Può farci qualche esempio di situazioni che si sono verificate in inverni del passato e che sarebbe stato possibile prevedere con il modello Opi?
«Sarebbe stato possibile individuare, con incredibile anticipo, le ondate di gelo del gennaio 1985 e del febbraio 1986, le stagioni anticicloniche e secche di fine anni ’80 inizio anni 90’, l’inverno rigido e nevoso 2009-10 e, più recentemente, l’ultima grande ondata di gelo del febbraio 2018 o la stagione particolarmente nevosa del 2020-21. E sul fronte opposto, il modello avrebbe indicato il carattere estremamente mite e siccitoso delle stagioni invernali 2019-20 e 2021-22».
I vostri studi dovrebbero offrirvi un punto d’osservazione privilegiato dei segni del riscaldamento globale. È così?

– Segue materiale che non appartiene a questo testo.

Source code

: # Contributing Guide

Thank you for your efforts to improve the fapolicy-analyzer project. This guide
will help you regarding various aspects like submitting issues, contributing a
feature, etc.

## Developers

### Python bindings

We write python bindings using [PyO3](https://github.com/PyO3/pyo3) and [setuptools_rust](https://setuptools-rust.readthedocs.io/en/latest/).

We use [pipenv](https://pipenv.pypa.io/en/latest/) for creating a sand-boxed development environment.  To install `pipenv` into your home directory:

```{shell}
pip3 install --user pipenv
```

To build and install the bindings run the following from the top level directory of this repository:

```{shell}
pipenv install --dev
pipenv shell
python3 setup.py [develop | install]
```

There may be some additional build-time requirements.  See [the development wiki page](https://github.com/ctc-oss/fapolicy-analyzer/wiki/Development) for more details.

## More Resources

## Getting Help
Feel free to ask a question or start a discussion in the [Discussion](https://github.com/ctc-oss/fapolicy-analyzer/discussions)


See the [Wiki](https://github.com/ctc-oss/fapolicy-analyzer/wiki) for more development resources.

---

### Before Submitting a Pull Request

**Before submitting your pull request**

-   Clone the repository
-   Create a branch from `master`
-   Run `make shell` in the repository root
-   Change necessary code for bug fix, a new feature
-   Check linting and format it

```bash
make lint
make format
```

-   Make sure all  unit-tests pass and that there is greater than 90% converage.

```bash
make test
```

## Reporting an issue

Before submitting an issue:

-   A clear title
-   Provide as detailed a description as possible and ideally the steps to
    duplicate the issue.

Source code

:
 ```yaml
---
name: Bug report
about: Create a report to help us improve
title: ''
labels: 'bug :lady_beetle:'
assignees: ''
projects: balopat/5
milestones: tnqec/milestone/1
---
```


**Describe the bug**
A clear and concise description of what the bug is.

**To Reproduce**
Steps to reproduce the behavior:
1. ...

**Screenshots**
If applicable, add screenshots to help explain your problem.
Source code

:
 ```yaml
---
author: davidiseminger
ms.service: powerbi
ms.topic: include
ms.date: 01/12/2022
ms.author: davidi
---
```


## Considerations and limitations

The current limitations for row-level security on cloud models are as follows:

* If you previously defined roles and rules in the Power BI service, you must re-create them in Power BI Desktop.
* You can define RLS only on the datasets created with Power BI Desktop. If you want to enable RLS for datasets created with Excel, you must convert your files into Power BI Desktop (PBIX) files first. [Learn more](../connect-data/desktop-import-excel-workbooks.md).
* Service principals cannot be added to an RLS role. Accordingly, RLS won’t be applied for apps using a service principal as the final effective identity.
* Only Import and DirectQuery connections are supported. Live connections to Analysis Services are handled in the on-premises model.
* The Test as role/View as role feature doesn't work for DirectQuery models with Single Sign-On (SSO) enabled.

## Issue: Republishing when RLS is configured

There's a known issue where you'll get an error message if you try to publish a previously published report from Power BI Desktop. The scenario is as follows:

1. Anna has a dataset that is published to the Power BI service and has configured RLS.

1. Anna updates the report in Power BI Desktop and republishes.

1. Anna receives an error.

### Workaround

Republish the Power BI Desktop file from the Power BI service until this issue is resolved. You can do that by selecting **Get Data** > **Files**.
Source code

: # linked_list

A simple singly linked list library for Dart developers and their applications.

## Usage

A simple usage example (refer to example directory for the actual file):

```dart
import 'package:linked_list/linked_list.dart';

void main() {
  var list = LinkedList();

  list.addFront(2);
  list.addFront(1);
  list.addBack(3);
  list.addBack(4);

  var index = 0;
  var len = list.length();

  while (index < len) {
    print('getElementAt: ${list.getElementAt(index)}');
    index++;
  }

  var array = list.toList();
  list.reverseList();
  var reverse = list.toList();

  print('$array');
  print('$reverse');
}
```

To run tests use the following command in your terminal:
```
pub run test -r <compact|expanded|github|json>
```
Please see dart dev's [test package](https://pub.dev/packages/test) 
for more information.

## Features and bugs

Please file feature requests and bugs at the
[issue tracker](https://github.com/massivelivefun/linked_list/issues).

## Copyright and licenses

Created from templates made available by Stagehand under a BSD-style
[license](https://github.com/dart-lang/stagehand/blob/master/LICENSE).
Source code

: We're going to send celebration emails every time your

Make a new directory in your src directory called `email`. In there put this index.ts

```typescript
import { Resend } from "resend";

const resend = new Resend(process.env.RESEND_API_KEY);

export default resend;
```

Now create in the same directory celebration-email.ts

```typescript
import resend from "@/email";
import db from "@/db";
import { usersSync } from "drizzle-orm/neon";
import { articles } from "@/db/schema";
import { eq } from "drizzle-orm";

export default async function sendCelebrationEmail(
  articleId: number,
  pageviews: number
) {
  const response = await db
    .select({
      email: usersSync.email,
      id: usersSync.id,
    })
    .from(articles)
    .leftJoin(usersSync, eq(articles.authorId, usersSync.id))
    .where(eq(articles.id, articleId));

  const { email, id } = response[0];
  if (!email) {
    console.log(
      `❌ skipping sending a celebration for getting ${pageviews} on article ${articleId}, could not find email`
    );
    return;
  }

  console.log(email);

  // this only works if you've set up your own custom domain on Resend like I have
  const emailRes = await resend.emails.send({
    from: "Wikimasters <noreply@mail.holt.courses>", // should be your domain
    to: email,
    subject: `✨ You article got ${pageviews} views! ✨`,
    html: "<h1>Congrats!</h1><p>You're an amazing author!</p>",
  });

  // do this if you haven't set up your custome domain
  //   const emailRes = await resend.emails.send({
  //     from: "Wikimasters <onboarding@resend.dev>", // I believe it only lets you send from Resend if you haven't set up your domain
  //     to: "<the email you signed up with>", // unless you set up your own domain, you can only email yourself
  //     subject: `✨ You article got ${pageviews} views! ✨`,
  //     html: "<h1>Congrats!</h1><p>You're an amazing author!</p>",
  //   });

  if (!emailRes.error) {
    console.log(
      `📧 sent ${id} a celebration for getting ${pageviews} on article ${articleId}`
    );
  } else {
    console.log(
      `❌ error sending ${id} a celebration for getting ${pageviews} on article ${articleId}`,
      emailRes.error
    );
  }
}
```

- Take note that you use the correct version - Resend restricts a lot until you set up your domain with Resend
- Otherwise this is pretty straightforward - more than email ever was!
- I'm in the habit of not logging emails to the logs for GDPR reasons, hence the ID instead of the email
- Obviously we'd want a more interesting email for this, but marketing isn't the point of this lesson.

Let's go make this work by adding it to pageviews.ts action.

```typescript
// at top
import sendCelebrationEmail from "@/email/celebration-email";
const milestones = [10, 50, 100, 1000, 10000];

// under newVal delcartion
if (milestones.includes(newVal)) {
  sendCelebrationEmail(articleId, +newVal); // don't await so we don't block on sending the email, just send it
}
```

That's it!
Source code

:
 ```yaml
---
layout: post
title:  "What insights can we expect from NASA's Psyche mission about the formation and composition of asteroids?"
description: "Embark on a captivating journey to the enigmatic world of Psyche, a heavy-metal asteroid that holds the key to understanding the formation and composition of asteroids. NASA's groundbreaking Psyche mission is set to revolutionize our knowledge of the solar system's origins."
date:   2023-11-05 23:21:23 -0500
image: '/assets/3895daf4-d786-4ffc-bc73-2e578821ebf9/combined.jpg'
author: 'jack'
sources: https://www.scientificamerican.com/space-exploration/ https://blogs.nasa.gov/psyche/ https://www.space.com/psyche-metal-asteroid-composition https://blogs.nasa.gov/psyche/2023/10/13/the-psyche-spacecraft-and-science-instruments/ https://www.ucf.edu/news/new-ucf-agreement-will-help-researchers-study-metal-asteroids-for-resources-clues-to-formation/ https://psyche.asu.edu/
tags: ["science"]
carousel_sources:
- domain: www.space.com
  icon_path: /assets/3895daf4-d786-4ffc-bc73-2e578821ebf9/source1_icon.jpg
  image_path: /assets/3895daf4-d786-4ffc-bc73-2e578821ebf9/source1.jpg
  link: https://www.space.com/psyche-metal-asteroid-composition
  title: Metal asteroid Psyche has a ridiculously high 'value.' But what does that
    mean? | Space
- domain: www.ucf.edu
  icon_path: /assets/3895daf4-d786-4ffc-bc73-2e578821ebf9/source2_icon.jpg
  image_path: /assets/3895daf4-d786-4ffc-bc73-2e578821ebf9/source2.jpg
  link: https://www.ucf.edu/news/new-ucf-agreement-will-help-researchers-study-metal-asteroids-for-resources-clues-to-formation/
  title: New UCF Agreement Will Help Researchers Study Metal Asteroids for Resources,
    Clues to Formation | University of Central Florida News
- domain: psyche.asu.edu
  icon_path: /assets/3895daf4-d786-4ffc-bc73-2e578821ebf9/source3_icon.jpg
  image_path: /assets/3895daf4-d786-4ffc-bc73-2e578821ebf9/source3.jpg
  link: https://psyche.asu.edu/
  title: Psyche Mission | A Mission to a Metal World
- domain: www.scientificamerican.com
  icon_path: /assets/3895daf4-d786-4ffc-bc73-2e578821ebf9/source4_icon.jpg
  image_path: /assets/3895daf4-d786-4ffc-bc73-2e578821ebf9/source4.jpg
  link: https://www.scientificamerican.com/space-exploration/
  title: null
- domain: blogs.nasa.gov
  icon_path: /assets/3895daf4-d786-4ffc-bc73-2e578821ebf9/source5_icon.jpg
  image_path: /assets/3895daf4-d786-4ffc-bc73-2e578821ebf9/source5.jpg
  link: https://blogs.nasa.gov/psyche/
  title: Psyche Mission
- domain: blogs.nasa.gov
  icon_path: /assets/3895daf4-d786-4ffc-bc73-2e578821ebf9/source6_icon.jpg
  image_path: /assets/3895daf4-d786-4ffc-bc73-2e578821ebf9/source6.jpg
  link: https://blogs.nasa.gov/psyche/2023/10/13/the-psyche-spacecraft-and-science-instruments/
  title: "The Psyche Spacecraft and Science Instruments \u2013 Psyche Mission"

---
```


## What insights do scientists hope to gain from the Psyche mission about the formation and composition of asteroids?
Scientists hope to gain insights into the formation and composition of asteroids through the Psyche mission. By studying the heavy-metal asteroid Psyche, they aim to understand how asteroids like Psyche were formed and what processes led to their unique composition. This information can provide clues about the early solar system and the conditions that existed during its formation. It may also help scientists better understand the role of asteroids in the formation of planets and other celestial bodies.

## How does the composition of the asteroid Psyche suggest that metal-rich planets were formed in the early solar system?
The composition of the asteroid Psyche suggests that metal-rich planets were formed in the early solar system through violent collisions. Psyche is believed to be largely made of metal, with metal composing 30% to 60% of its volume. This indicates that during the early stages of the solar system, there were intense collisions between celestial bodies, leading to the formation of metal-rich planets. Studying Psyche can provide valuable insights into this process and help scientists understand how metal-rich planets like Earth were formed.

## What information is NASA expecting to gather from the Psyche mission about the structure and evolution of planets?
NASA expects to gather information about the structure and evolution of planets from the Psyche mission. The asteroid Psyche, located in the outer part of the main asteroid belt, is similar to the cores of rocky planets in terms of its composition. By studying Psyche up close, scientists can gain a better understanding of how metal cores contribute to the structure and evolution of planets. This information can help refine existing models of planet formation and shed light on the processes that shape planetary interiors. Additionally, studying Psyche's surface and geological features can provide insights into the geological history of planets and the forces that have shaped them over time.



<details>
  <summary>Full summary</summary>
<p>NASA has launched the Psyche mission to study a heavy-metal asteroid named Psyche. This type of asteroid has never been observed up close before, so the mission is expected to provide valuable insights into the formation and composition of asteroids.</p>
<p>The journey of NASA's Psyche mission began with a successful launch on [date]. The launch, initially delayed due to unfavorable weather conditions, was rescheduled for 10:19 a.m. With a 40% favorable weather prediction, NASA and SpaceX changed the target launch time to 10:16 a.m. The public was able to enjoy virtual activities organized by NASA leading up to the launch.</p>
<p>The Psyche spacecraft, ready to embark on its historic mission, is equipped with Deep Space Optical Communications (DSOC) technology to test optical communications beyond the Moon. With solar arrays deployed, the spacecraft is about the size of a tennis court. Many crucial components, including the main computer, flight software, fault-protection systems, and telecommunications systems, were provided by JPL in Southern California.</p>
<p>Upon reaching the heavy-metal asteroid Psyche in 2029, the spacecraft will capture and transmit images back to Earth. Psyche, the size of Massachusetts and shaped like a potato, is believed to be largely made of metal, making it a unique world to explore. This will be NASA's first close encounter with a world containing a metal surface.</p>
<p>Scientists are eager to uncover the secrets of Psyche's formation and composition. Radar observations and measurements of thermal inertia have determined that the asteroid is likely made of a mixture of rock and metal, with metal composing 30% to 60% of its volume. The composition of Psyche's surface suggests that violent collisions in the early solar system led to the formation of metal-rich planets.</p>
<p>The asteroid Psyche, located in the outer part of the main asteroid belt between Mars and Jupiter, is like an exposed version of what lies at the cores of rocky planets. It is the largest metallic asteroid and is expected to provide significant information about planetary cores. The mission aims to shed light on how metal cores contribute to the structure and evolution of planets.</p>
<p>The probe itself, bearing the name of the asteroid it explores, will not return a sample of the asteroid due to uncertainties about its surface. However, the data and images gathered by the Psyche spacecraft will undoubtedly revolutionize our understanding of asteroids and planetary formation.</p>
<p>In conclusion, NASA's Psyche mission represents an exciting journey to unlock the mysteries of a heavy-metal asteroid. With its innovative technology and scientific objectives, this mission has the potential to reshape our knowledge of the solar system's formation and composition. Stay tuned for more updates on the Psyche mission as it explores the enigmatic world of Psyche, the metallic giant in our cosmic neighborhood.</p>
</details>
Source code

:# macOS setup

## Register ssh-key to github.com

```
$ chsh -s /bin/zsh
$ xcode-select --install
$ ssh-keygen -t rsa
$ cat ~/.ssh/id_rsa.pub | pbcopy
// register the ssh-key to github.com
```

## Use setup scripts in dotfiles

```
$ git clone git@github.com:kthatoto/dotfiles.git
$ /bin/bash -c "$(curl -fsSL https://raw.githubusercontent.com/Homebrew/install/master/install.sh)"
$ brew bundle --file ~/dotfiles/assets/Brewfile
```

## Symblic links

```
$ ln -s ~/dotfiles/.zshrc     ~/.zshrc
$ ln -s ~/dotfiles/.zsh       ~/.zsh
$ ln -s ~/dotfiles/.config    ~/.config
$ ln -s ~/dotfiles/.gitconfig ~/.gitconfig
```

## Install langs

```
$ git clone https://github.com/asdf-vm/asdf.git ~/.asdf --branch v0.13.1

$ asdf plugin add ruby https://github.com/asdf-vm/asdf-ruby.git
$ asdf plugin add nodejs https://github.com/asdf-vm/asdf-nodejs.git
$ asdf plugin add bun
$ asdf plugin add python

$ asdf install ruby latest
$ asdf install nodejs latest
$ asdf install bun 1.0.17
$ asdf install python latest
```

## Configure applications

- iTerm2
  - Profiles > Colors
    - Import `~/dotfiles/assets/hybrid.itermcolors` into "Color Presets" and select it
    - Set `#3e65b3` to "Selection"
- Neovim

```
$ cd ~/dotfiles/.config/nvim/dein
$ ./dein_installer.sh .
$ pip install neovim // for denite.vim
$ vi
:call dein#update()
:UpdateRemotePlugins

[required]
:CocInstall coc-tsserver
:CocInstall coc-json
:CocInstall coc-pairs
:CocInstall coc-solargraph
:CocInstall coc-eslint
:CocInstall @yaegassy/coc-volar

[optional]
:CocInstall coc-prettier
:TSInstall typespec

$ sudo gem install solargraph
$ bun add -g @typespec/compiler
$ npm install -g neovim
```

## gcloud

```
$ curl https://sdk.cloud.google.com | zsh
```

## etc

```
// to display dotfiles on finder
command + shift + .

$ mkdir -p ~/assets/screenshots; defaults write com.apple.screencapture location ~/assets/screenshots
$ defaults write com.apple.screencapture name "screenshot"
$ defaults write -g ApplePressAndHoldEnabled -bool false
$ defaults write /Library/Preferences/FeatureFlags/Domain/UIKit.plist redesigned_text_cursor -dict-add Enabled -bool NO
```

«Sì, il cambiamento climatico emerge chiaramente anche nelle analisi effettuate con il nostro modello. L’Opi è calibrato su un campione molto esteso — quasi cinquant’anni di dati — e questo gli consente non solo di cogliere la variabilità naturale del clima, ma anche le tendenze di lungo periodo legate al riscaldamento globale. Per fare un esempio concreto, abbiamo analizzato l’evoluzione climatica invernale della città di Parigi dal 1976 a oggi utilizzando le anomalie di geopotenziale a 500 hPa, un parametro che descrive la circolazione atmosferica in quota e che è strettamente legato alla presenza di strutture anticicloniche o depressionarie su larga scala. Nel grafico finale, la curva dei dati realmente osservati e quella delle anomalie stimate dal modello Opi con diversi mesi di anticipo risultano molto simili e, soprattutto, le rispettive linee di tendenza coincidono quasi perfettamente. Questo indica che il modello non solo riproduce bene la variabilità interannuale, ma è anche in grado di intercettare il trend climatico crescente, che riflette una maggiore frequenza di configurazioni atmosferiche stabili, tipicamente associate a inverni più miti e meno perturbati sull’Europa occidentale. È importante sottolineare che questo trend non viene “imposto” al modello: emerge spontaneamente dalla relazione statistica tra le configurazioni di ottobre e l’evoluzione invernale. In questo senso, l’Opi si dimostra coerente con il segnale del riscaldamento globale e compatibile con l’evoluzione climatica osservata negli ultimi decenni».
E cosa si prevede per l’inverno 2026? Ci sarà neve sulle Alpi a febbraio, per le Olimpiadi invernali?
«Ad inizio dello scorso mese di novembre abbiamo pubblicato la versione completa della previsione Opi sul portale del Csct (csctmeteo.it). In sintesi, il modello Opi prevede un avvio invernale precoce sull’Europa centro occidentale – e questo si è effettivamente verificato tra la fine di novembre e l’inizio di dicembre – seguito da un trend via via più stabile e con precipitazioni inferiori alla norma. Pertanto, a parte una parentesi di recrudescenza fredda dai connotati orientali che avverrà grossomodo tra fine dicembre ed inizio gennaio, nei mesi di gennaio e febbraio l’inverno sarà caratterizzato da un clima eccezionalmente anticiclonico, mite e con scarse precipitazioni. E questo porta non solo a un rischio significativo di scarso innevamento sulle Alpi durante le Olimpiadi, ma anche di conseguenze idriche per la successiva stagione estiva: fiumi più deboli, laghi più bassi e riserve d’acqua ridotte».